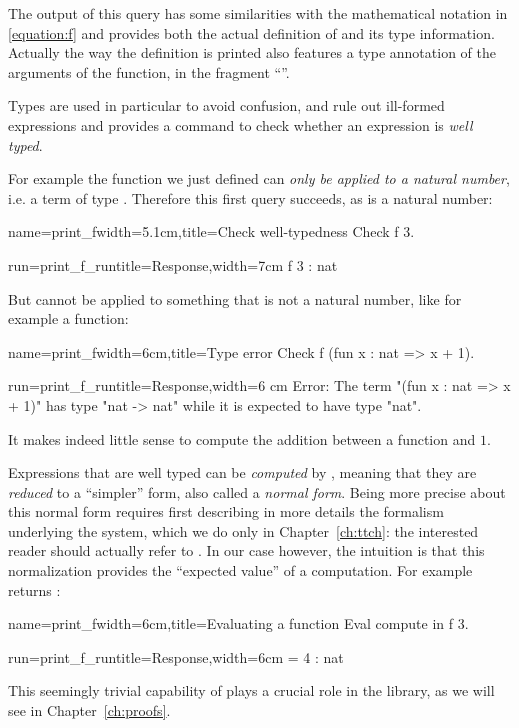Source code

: The output of this  query has some similarities with the
 mathematical notation in \eqref{equation:f} and provides both the
 actual definition of  and its type information. Actually the way
 the definition is printed also features a type annotation of the
 arguments of the function, in the fragment ``''.

Types are used in particular to avoid confusion, and rule out
ill-formed expressions and \Coq{} provides a command to check whether
an expression is \emph{well typed}.

For example the function  we just defined can \emph{only be
  applied to a natural number}, i.e. a term of type . Therefore
this first query succeeds, as  is a natural number:

\begin{coq}{name=print_f}{width=5.1cm,title=Check well-typedness}
Check f 3.
\end{coq}
\begin{coqout}{run=print_f_run}{title=Response,width=7cm}
 f 3 : nat
\end{coqout}
But  cannot be applied to something that is not a natural number,
like for example a function:

\begin{coq}{name=print_f}{width=6cm,title=Type error}
Check f (fun x : nat => x + 1).
$~$
$~$
\end{coq}
\begin{coqout}{run=print_f_run}{title=Response,width=6
cm}
Error:
The term "(fun x : nat => x + 1)"
has type "nat -> nat" while it is
expected to have type "nat".
\end{coqout}
It makes indeed little sense to compute the addition between
a function and $1$.

Expressions that are well typed can be \emph{computed} by \Coq{},
meaning that they are \emph{reduced} to a ``simpler'' form, also
called a \emph{normal form}. Being more precise about this normal form
requires first describing in more details the formalism underlying the
\Coq{} system, which we do only in Chapter~\ref{ch:ttch}: the
interested reader should actually refer to \cite[Section
8.7.1]{Coq:manual}. In our case however, the intuition is that this
normalization provides the ``expected value'' of a computation.
For example  returns :

\begin{coq}{name=print_f}{width=6cm,title=Evaluating a function}
Eval compute in f 3.
\end{coq}
\begin{coqout}{run=print_f_run}{title=Response,width=6cm}
 = 4 : nat
\end{coqout}
This seemingly trivial capability of \Coq{} plays a crucial role
in the \mcbMC{} library, as we will see in Chapter~\ref{ch:proofs}.

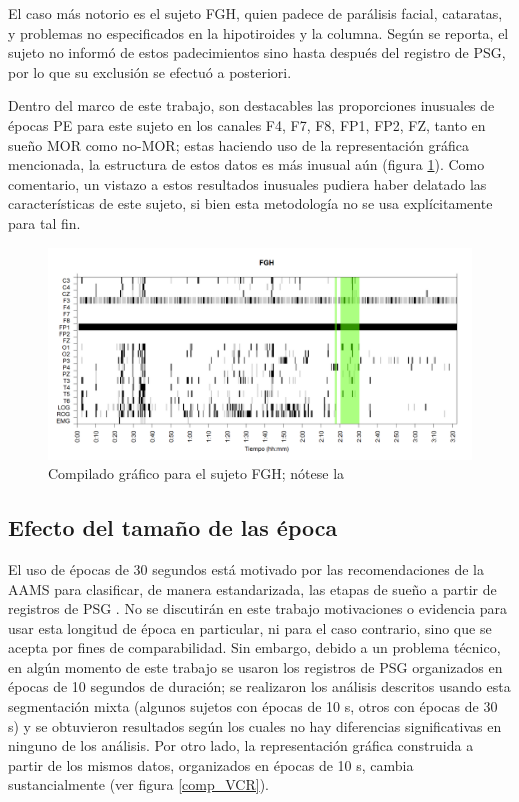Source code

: \documentclass[12pt,a4paper]{mitthesis}
\begin{document}
El caso m\'as notorio es el sujeto FGH, quien padece de par\'alisis facial, cataratas, y problemas 
no especificados en la hipotiroides y la columna. Seg\'un se reporta, el sujeto no inform\'o de 
estos padecimientos sino hasta despu\'es del registro de PSG, por lo que su exclusi\'on se efectu\'o 
a posteriori.

Dentro del marco de este trabajo, son destacables las proporciones inusuales de \'epocas PE para 
este sujeto en los canales F4, F7, F8, FP1, FP2, FZ, tanto en sue\~no MOR como no-MOR; estas 
haciendo uso de la representaci\'on gr\'afica mencionada, la estructura de estos datos es m\'as
inusual a\'un (figura \ref{FGH_especial}).
Como comentario, un vistazo a estos resultados inusuales pudiera haber delatado las 
caracter\'isticas de este sujeto, si bien esta metodolog\'ia no se usa expl\'icitamente para tal 
fin.

\begin{figure}
\centering
\includegraphics[width=0.95\linewidth]
{./muypreeliminar170408/FGHSUE_est.png} 
\caption{Compilado gr\'afico para el sujeto FGH; n\'otese la }
\label{FGH_especial}
\end{figure}


\subsection{Efecto del tama\~no de las \'epoca}

El uso de \'epocas de 30 segundos est\'a motivado por las recomendaciones de la AAMS para 
clasificar, de manera estandarizada, las etapas de sue\~no a partir de registros de PSG 
\cite{AASM07}. 
No se discutir\'an en este trabajo motivaciones o evidencia para usar esta longitud de \'epoca en 
particular, ni para el caso contrario, sino que se acepta por fines de comparabilidad. 
Sin embargo, debido a un problema t\'ecnico, en alg\'un momento de este trabajo se usaron los 
registros de PSG organizados en \'epocas de 10 segundos de duraci\'on; se realizaron los an\'alisis 
descritos usando esta segmentaci\'on mixta (algunos sujetos con \'epocas de 10 s, otros con 
\'epocas de 30 s) y se obtuvieron resultados seg\'un los cuales no hay diferencias significativas 
en ninguno de los an\'alisis. 
Por otro lado, la representaci\'on gr\'afica construida a partir de los mismos datos, organizados
en \'epocas de 10 s, cambia sustancialmente (ver figura \ref{comp_VCR}).
\end{document}
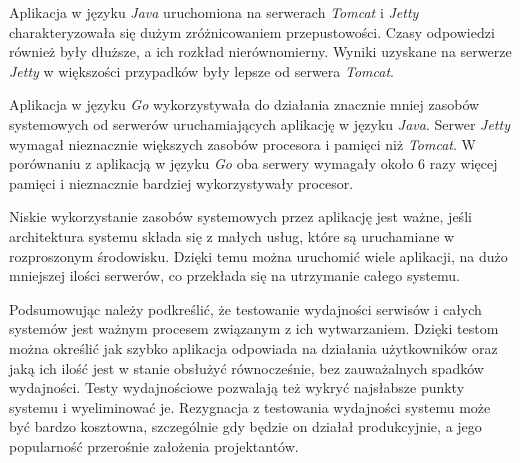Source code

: Aplikacja w języku \textsl{Java} uruchomiona na serwerach \textsl{Tomcat} i \textsl{Jetty} charakteryzowała się dużym zróżnicowaniem przepustowości. Czasy odpowiedzi również były  dłuższe, a ich rozkład nierównomierny. Wyniki uzyskane na serwerze \textsl{Jetty} w większości przypadków były lepsze od serwera \textsl{Tomcat}. 

Aplikacja w języku \textsl{Go} wykorzystywała do działania znacznie mniej zasobów systemowych od serwerów uruchamiających aplikację  w języku \textsl{Java}. Serwer \textsl{Jetty} wymagał nieznacznie większych zasobów procesora i pamięci niż \textsl{Tomcat}. W porównaniu z aplikacją w języku \textsl{Go} oba serwery wymagały około 6 razy więcej pamięci i nieznacznie bardziej wykorzystywały procesor.

Niskie wykorzystanie zasobów systemowych przez aplikację jest ważne, jeśli architektura systemu składa się z małych usług, które są uruchamiane w rozproszonym środowisku. Dzięki temu można uruchomić wiele aplikacji, na dużo mniejszej ilości serwerów, co przekłada się na utrzymanie całego systemu. 

Podsumowując należy podkreślić, że testowanie wydajności serwisów i całych systemów jest ważnym procesem związanym z ich wytwarzaniem. Dzięki testom można określić jak szybko aplikacja odpowiada na działania użytkowników oraz jaką ich ilość jest w stanie obsłużyć równocześnie, bez zauważalnych spadków wydajności. Testy wydajnościowe pozwalają też wykryć najsłabsze punkty systemu i wyeliminować je.  Rezygnacja z testowania wydajności systemu może być bardzo kosztowna, szczególnie gdy będzie on działał produkcyjnie, a jego popularność przerośnie założenia projektantów.  

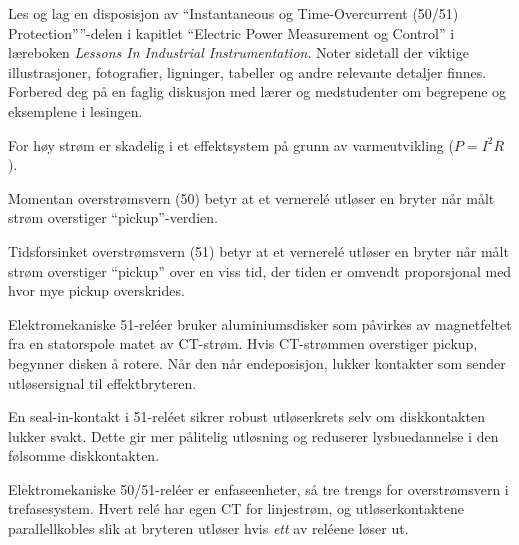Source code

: 

Les og lag en disposisjon av ``Instantaneous og Time-Overcurrent (50/51) Protection''''-delen i kapitlet ``Electric Power Measurement og Control'' i læreboken {\it Lessons In Industrial Instrumentation}. Noter sidetall der viktige illustrasjoner, fotografier, ligninger, tabeller og andre relevante detaljer finnes. Forbered deg på en faglig diskusjon med lærer og medstudenter om begrepene og eksemplene i lesingen.













For høy strøm er skadelig i et effektsystem på grunn av varmeutvikling ($P = I^2 R$).

\vskip 10pt

Momentan overstrømsvern (50) betyr at et vernerelé utløser en bryter når målt strøm overstiger ``pickup''-verdien.

\vskip 10pt

Tidsforsinket overstrømsvern (51) betyr at et vernerelé utløser en bryter når målt strøm overstiger ``pickup'' over en viss tid, der tiden er omvendt proporsjonal med hvor mye pickup overskrides.

Elektromekaniske 51-reléer bruker aluminiumsdisker som påvirkes av magnetfeltet fra en statorspole matet av CT-strøm. Hvis CT-strømmen overstiger pickup, begynner disken å rotere. Når den når endeposisjon, lukker kontakter som sender utløsersignal til effektbryteren.

En seal-in-kontakt i 51-reléet sikrer robust utløserkrets selv om diskkontakten lukker svakt. Dette gir mer pålitelig utløsning og reduserer lysbuedannelse i den følsomme diskkontakten.

\vskip 10pt

Elektromekaniske 50/51-reléer er enfaseenheter, så tre trengs for overstrømsvern i trefasesystem. Hvert relé har egen CT for linjestrøm, og utløserkontaktene parallellkobles slik at bryteren utløser hvis {\it ett} av reléene løser ut.

\vskip 10pt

• • • •

* **Work instruction**
Output, exactly, all the records above; include no pictures.

* **Final answer**
Source code

: The output of this  query has some similarities with the
 mathematical notation in \eqref{equation:f} and provides both the
 actual definition of  and its type information. Actually the way
 the definition is printed also features a type annotation of the
 arguments of the function, in the fragment ``''.

Types are used in particular to avoid confusion, and rule out
ill-formed expressions and \Coq{} provides a command to check whether
an expression is \emph{well typed}.

For example the function  we just defined can \emph{only be
  applied to a natural number}, i.e. a term of type . Therefore
this first query succeeds, as  is a natural number:

\begin{coq}{name=print_f}{width=5.1cm,title=Check well-typedness}
Check f 3.
\end{coq}
\begin{coqout}{run=print_f_run}{title=Response,width=7cm}
 f 3 : nat
\end{coqout}
But  cannot be applied to something that is not a natural number,
like for example a function:

\begin{coq}{name=print_f}{width=6cm,title=Type error}
Check f (fun x : nat => x + 1).
$~$
$~$
\end{coq}
\begin{coqout}{run=print_f_run}{title=Response,width=6
cm}
Error:
The term "(fun x : nat => x + 1)"
has type "nat -> nat" while it is
expected to have type "nat".
\end{coqout}
It makes indeed little sense to compute the addition between
a function and $1$.

Expressions that are well typed can be \emph{computed} by \Coq{},
meaning that they are \emph{reduced} to a ``simpler'' form, also
called a \emph{normal form}. Being more precise about this normal form
requires first describing in more details the formalism underlying the
\Coq{} system, which we do only in Chapter~\ref{ch:ttch}: the
interested reader should actually refer to \cite[Section
8.7.1]{Coq:manual}. In our case however, the intuition is that this
normalization provides the ``expected value'' of a computation.
For example  returns :

\begin{coq}{name=print_f}{width=6cm,title=Evaluating a function}
Eval compute in f 3.
\end{coq}
\begin{coqout}{run=print_f_run}{title=Response,width=6cm}
 = 4 : nat
\end{coqout}
This seemingly trivial capability of \Coq{} plays a crucial role
in the \mcbMC{} library, as we will see in Chapter~\ref{ch:proofs}.

Source code

: \documentclass[12pt,a4paper]{mitthesis}
\begin{document}
El caso m\'as notorio es el sujeto FGH, quien padece de par\'alisis facial, cataratas, y problemas 
no especificados en la hipotiroides y la columna. Seg\'un se reporta, el sujeto no inform\'o de 
estos padecimientos sino hasta despu\'es del registro de PSG, por lo que su exclusi\'on se efectu\'o 
a posteriori.

Dentro del marco de este trabajo, son destacables las proporciones inusuales de \'epocas PE para 
este sujeto en los canales F4, F7, F8, FP1, FP2, FZ, tanto en sue\~no MOR como no-MOR; estas 
haciendo uso de la representaci\'on gr\'afica mencionada, la estructura de estos datos es m\'as
inusual a\'un (figura \ref{FGH_especial}).
Como comentario, un vistazo a estos resultados inusuales pudiera haber delatado las 
caracter\'isticas de este sujeto, si bien esta metodolog\'ia no se usa expl\'icitamente para tal 
fin.

\begin{figure}
\centering
\includegraphics[width=0.95\linewidth]
{./muypreeliminar170408/FGHSUE_est.png} 
\caption{Compilado gr\'afico para el sujeto FGH; n\'otese la }
\label{FGH_especial}
\end{figure}


\subsection{Efecto del tama\~no de las \'epoca}

El uso de \'epocas de 30 segundos est\'a motivado por las recomendaciones de la AAMS para 
clasificar, de manera estandarizada, las etapas de sue\~no a partir de registros de PSG 
\cite{AASM07}. 
No se discutir\'an en este trabajo motivaciones o evidencia para usar esta longitud de \'epoca en 
particular, ni para el caso contrario, sino que se acepta por fines de comparabilidad. 
Sin embargo, debido a un problema t\'ecnico, en alg\'un momento de este trabajo se usaron los 
registros de PSG organizados en \'epocas de 10 segundos de duraci\'on; se realizaron los an\'alisis 
descritos usando esta segmentaci\'on mixta (algunos sujetos con \'epocas de 10 s, otros con 
\'epocas de 30 s) y se obtuvieron resultados seg\'un los cuales no hay diferencias significativas 
en ninguno de los an\'alisis. 
Por otro lado, la representaci\'on gr\'afica construida a partir de los mismos datos, organizados
en \'epocas de 10 s, cambia sustancialmente (ver figura \ref{comp_VCR}).
\end{document}
Source code

: Aplikacja w języku \textsl{Java} uruchomiona na serwerach \textsl{Tomcat} i \textsl{Jetty} charakteryzowała się dużym zróżnicowaniem przepustowości. Czasy odpowiedzi również były  dłuższe, a ich rozkład nierównomierny. Wyniki uzyskane na serwerze \textsl{Jetty} w większości przypadków były lepsze od serwera \textsl{Tomcat}. 

Aplikacja w języku \textsl{Go} wykorzystywała do działania znacznie mniej zasobów systemowych od serwerów uruchamiających aplikację  w języku \textsl{Java}. Serwer \textsl{Jetty} wymagał nieznacznie większych zasobów procesora i pamięci niż \textsl{Tomcat}. W porównaniu z aplikacją w języku \textsl{Go} oba serwery wymagały około 6 razy więcej pamięci i nieznacznie bardziej wykorzystywały procesor.

Niskie wykorzystanie zasobów systemowych przez aplikację jest ważne, jeśli architektura systemu składa się z małych usług, które są uruchamiane w rozproszonym środowisku. Dzięki temu można uruchomić wiele aplikacji, na dużo mniejszej ilości serwerów, co przekłada się na utrzymanie całego systemu. 

Podsumowując należy podkreślić, że testowanie wydajności serwisów i całych systemów jest ważnym procesem związanym z ich wytwarzaniem. Dzięki testom można określić jak szybko aplikacja odpowiada na działania użytkowników oraz jaką ich ilość jest w stanie obsłużyć równocześnie, bez zauważalnych spadków wydajności. Testy wydajnościowe pozwalają też wykryć najsłabsze punkty systemu i wyeliminować je.  Rezygnacja z testowania wydajności systemu może być bardzo kosztowna, szczególnie gdy będzie on działał produkcyjnie, a jego popularność przerośnie założenia projektantów.  

Source code

: 

Les og lag en disposisjon av ``Instantaneous og Time-Overcurrent (50/51) Protection''''-delen i kapitlet ``Electric Power Measurement og Control'' i læreboken {\it Lessons In Industrial Instrumentation}. Noter sidetall der viktige illustrasjoner, fotografier, ligninger, tabeller og andre relevante detaljer finnes. Forbered deg på en faglig diskusjon med lærer og medstudenter om begrepene og eksemplene i lesingen.













For høy strøm er skadelig i et effektsystem på grunn av varmeutvikling ($P = I^2 R$).

\vskip 10pt

Momentan overstrømsvern (50) betyr at et vernerelé utløser en bryter når målt strøm overstiger ``pickup''-verdien.

\vskip 10pt

Tidsforsinket overstrømsvern (51) betyr at et vernerelé utløser en bryter når målt strøm overstiger ``pickup'' over en viss tid, der tiden er omvendt proporsjonal med hvor mye pickup overskrides.

Elektromekaniske 51-reléer bruker aluminiumsdisker som påvirkes av magnetfeltet fra en statorspole matet av CT-strøm. Hvis CT-strømmen overstiger pickup, begynner disken å rotere. Når den når endeposisjon, lukker kontakter som sender utløsersignal til effektbryteren.

En seal-in-kontakt i 51-reléet sikrer robust utløserkrets selv om diskkontakten lukker svakt. Dette gir mer pålitelig utløsning og reduserer lysbuedannelse i den følsomme diskkontakten.

\vskip 10pt

Elektromekaniske 50/51-reléer er enfaseenheter, så tre trengs for overstrømsvern i trefasesystem. Hvert relé har egen CT for linjestrøm, og utløserkontaktene parallellkobles slik at bryteren utløser hvis {\it ett} av reléene løser ut.

\vskip 10pt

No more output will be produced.